Source records
+++
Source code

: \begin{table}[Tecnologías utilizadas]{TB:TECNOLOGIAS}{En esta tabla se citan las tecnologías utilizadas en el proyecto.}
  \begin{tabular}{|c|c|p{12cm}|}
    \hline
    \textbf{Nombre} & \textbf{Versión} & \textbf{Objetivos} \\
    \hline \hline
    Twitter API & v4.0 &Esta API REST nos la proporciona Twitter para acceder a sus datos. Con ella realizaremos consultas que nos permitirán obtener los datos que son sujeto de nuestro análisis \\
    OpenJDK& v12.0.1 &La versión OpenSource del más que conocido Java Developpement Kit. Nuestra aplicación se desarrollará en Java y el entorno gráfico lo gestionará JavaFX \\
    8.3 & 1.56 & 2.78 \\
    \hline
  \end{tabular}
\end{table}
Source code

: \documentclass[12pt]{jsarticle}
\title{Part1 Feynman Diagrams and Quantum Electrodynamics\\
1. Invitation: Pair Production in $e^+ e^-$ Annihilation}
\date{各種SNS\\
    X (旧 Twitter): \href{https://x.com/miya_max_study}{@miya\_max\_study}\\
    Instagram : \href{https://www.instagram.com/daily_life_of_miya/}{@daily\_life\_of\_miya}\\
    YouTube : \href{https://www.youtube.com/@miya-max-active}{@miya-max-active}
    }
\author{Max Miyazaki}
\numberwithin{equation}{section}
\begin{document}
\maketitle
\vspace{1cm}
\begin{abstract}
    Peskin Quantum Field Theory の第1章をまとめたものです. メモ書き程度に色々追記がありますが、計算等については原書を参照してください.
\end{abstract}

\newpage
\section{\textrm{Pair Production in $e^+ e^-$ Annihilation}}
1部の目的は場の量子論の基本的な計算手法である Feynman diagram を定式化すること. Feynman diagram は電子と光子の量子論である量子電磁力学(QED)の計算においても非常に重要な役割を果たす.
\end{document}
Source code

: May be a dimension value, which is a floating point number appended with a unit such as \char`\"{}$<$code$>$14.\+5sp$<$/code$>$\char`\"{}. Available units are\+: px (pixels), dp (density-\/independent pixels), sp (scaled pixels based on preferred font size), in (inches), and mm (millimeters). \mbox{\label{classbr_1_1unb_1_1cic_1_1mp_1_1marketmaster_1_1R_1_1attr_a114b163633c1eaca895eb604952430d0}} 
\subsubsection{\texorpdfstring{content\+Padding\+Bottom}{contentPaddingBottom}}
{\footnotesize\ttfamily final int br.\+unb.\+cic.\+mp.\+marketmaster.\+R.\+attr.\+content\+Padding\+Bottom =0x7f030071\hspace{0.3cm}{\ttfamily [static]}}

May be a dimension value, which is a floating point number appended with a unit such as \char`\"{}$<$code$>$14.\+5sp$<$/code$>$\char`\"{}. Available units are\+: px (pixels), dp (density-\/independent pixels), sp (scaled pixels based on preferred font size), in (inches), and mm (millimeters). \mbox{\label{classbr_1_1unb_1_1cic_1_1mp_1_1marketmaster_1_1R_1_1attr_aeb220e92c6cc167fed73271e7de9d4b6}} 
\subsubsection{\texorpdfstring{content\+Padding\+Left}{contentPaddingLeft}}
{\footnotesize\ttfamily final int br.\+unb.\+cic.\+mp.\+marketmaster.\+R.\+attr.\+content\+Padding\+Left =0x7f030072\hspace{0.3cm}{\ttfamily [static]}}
+++
### About this exercise
A single number is the reply: the count of lines in the entries above that have the word "Twitter".

### Expected answer
2